What this task involves → Line by line, please look for the word "cannot" in the following records, then copy each line you find it in.

═══ Dataset entries ═══

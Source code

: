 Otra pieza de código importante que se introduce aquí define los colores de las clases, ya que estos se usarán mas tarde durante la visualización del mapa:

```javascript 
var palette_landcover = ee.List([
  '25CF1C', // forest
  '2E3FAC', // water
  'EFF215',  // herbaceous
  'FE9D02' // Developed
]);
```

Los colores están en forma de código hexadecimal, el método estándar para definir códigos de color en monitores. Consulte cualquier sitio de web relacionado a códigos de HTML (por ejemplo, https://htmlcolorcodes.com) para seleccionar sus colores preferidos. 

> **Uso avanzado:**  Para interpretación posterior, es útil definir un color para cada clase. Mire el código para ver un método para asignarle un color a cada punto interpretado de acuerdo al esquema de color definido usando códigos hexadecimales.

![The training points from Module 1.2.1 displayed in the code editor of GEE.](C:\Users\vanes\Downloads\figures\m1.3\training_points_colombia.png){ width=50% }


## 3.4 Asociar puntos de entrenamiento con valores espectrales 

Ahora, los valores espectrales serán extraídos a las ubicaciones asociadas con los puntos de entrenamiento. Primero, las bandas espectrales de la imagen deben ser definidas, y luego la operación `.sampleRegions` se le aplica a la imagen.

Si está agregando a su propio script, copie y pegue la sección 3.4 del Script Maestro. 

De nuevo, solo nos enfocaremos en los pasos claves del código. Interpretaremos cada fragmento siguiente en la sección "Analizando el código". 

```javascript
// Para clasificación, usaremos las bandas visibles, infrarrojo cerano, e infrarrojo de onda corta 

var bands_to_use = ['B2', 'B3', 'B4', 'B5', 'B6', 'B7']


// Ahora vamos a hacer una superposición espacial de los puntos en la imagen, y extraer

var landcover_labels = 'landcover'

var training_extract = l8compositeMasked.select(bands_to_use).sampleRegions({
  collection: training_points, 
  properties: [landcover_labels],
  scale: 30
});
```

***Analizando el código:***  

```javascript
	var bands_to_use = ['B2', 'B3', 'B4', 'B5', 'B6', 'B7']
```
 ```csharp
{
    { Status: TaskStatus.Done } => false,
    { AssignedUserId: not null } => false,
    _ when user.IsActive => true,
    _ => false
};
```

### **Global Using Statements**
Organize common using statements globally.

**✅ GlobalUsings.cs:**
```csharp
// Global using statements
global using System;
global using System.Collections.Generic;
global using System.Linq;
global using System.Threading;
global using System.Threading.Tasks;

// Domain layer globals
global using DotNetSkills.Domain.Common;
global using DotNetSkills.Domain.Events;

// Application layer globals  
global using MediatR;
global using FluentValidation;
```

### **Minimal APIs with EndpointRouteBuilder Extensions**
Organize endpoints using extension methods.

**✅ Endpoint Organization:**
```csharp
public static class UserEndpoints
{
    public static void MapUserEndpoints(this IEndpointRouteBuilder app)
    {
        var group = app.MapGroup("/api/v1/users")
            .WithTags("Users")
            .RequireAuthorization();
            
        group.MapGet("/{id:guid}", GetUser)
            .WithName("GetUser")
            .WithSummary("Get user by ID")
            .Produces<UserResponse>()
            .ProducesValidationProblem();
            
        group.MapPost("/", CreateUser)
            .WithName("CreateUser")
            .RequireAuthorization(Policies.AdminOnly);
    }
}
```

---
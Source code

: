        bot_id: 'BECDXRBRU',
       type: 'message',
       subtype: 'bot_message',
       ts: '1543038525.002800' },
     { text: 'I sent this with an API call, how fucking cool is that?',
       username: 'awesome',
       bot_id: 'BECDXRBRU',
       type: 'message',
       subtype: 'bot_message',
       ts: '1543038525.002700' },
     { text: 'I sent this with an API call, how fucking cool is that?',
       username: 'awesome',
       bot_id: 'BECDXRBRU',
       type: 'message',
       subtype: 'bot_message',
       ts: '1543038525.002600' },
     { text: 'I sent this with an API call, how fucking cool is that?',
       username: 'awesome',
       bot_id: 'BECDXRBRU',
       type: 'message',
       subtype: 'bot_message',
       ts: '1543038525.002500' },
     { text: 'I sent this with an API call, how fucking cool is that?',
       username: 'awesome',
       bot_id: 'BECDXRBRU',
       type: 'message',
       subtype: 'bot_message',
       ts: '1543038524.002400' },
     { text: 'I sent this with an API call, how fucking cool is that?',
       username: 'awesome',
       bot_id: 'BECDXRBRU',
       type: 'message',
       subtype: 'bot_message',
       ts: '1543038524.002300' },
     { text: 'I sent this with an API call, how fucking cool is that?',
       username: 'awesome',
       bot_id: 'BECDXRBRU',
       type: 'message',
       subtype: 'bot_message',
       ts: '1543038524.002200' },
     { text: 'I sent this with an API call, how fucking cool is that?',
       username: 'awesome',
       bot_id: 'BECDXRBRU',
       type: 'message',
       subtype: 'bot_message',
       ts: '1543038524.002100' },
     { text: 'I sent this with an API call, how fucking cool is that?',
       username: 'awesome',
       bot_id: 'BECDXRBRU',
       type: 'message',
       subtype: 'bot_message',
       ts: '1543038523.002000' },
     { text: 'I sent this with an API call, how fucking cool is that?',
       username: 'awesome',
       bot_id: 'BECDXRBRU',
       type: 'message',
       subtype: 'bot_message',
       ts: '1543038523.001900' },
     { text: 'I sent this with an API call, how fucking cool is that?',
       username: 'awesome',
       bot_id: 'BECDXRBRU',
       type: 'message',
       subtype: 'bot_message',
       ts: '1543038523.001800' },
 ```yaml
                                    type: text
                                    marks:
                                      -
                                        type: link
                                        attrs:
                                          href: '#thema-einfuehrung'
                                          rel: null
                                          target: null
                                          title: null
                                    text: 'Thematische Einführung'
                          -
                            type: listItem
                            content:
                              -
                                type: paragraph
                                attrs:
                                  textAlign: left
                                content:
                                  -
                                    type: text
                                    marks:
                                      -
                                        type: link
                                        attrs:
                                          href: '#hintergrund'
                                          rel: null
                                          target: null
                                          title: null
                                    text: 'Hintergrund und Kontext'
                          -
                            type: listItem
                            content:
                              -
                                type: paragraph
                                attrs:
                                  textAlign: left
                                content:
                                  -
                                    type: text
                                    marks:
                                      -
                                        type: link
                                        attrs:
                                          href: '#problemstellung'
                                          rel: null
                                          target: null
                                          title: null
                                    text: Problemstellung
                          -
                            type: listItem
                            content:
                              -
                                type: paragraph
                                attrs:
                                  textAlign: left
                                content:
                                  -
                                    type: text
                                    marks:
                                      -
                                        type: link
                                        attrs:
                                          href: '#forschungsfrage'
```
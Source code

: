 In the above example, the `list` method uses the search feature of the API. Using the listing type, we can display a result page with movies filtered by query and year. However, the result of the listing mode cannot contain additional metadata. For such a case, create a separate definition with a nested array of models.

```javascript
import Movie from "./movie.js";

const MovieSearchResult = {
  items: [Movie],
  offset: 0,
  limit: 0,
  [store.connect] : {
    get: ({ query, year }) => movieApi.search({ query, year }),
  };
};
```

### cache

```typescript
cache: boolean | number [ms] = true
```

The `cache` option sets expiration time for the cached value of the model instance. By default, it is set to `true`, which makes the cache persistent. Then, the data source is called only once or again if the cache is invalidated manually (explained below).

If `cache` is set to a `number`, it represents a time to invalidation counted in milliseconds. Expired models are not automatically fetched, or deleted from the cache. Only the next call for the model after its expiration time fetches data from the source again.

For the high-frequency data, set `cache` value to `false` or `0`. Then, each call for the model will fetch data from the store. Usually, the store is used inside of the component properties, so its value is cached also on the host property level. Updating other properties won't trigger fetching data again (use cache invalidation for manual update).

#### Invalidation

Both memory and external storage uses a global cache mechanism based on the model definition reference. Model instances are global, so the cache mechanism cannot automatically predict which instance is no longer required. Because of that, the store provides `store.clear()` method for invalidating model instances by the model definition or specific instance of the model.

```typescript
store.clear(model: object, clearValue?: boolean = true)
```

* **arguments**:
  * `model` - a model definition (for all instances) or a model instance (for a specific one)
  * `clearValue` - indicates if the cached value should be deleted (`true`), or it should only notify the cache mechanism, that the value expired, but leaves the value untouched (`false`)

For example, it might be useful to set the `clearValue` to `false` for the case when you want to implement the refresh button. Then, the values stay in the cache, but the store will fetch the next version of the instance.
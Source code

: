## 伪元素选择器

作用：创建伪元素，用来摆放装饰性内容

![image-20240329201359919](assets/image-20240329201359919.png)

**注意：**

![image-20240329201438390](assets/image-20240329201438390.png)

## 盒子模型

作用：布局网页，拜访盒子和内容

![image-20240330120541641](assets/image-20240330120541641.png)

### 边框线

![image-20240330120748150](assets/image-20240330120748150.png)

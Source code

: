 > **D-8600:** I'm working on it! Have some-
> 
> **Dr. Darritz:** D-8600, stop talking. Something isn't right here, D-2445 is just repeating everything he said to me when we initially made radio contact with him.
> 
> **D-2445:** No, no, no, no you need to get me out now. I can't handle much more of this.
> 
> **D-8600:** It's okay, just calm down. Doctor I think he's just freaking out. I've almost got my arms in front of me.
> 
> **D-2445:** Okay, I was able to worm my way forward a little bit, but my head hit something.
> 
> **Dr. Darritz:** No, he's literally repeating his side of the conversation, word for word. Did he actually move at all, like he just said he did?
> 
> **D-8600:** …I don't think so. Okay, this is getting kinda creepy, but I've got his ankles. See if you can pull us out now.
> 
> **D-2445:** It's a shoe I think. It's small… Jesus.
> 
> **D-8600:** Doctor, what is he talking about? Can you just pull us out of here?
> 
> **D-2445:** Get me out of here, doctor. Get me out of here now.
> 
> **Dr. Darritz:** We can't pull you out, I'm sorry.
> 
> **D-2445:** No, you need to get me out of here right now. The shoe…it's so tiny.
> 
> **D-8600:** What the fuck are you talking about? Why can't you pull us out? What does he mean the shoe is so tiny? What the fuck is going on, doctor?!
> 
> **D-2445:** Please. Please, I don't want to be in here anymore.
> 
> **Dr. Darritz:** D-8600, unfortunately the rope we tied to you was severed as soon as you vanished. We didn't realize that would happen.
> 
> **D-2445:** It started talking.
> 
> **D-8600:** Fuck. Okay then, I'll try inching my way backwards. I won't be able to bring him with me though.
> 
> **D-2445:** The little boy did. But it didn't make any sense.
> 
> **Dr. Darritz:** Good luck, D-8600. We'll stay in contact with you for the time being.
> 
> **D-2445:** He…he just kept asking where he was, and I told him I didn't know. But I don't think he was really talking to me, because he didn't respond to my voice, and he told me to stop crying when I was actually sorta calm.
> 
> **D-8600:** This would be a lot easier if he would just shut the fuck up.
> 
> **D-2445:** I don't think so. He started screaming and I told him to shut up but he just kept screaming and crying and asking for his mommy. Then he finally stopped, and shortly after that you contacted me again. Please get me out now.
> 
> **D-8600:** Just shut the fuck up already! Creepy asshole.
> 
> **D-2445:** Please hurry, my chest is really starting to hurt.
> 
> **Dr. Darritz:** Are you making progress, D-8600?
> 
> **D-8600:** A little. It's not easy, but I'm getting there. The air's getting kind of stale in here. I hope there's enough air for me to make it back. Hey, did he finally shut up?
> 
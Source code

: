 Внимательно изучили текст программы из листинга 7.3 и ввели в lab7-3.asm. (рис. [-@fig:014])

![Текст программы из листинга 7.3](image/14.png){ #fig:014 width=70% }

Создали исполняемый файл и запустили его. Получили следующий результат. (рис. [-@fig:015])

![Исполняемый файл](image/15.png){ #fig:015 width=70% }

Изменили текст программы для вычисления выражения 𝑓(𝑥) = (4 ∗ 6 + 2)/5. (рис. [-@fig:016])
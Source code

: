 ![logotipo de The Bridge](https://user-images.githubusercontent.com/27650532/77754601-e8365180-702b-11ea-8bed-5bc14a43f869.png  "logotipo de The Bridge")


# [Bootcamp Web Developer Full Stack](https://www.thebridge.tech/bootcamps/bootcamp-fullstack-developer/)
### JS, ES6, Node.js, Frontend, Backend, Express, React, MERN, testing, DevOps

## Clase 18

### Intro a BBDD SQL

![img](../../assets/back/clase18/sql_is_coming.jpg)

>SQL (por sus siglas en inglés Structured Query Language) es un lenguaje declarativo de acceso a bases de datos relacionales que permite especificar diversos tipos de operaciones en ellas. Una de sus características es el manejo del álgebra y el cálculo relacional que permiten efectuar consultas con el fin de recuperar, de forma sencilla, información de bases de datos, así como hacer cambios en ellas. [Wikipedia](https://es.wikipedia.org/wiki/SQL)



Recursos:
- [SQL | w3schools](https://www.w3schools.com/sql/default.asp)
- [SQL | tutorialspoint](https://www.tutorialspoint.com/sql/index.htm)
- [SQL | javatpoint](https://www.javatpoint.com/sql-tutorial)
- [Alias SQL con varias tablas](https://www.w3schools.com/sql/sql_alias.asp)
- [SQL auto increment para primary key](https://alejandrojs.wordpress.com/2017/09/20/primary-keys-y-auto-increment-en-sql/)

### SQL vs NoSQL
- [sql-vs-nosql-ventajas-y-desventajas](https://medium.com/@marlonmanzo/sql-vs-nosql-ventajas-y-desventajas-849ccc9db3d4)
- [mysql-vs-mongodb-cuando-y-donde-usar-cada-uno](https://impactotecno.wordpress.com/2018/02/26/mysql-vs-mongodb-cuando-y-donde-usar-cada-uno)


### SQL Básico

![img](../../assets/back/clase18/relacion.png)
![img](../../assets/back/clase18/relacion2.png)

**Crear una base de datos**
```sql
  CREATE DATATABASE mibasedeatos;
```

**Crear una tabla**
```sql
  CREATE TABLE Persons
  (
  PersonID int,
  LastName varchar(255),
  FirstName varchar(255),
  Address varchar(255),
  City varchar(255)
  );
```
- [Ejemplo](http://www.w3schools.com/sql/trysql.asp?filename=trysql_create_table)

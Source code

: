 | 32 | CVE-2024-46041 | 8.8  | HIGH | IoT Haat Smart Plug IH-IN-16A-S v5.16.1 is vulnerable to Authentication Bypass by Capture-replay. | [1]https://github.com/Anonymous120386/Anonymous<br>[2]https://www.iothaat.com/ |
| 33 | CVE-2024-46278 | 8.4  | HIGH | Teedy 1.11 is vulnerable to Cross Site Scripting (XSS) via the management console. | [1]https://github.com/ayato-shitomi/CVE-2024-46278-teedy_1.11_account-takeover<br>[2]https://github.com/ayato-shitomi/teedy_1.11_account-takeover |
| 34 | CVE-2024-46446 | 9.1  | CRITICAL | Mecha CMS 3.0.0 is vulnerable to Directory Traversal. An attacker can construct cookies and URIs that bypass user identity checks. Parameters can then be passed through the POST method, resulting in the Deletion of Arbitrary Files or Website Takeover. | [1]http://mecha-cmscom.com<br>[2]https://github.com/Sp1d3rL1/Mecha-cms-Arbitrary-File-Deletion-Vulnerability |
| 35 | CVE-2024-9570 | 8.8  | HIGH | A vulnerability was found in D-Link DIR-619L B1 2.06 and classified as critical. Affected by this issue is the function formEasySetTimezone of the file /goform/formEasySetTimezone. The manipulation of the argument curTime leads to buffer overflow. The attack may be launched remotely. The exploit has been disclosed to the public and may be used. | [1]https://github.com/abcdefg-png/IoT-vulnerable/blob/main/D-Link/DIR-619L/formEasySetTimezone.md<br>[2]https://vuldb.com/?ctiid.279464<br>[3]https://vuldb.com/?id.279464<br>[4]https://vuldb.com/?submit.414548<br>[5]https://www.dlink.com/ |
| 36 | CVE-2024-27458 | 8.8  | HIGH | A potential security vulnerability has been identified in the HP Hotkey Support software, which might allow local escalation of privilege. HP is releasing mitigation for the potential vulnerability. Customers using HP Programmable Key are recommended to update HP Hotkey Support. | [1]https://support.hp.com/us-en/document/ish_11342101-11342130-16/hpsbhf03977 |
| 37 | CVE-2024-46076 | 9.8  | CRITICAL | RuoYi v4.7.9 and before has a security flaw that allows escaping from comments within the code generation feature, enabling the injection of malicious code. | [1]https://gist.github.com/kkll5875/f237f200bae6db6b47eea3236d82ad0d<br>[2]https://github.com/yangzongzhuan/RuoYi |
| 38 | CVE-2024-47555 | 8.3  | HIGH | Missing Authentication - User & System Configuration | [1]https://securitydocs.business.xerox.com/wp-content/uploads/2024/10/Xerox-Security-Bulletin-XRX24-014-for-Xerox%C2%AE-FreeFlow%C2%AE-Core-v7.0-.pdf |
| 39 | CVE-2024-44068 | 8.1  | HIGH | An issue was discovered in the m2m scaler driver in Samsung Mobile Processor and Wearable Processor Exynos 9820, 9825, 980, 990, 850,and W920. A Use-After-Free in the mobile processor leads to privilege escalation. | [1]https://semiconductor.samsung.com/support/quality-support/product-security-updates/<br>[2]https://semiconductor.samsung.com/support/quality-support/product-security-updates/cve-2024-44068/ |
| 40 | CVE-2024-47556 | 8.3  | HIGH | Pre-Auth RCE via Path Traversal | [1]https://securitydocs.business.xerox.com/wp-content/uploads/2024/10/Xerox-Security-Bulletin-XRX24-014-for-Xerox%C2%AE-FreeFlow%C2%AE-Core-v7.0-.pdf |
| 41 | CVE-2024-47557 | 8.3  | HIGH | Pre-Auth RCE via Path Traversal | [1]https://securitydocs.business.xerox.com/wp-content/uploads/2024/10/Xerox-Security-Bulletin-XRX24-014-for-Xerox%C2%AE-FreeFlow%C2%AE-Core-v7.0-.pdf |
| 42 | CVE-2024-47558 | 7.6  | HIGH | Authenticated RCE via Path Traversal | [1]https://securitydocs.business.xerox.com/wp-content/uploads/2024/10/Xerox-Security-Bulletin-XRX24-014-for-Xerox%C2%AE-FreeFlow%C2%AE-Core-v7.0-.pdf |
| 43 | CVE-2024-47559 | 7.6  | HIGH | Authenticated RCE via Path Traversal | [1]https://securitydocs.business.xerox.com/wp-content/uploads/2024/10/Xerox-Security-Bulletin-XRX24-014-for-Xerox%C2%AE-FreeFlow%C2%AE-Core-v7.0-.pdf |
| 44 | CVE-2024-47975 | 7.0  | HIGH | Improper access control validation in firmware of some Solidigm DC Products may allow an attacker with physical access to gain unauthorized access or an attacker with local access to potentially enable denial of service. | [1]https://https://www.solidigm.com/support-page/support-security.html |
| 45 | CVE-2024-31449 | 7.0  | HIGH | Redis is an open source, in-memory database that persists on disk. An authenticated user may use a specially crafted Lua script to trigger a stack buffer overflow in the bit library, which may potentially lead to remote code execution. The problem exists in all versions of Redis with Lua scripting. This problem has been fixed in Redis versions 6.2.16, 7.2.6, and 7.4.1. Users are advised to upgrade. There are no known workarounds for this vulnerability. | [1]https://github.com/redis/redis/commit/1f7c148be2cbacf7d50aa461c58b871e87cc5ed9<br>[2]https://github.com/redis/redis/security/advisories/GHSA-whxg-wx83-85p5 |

═══

Worked solution →
: In the above example, the `list` method uses the search feature of the API. Using the listing type, we can display a result page with movies filtered by query and year. However, the result of the listing mode cannot contain additional metadata. For such a case, create a separate definition with a nested array of models.
Both memory and external storage uses a global cache mechanism based on the model definition reference. Model instances are global, so the cache mechanism cannot automatically predict which instance is no longer required. Because of that, the store provides `store.clear()` method for invalidating model instances by the model definition or specific instance of the model.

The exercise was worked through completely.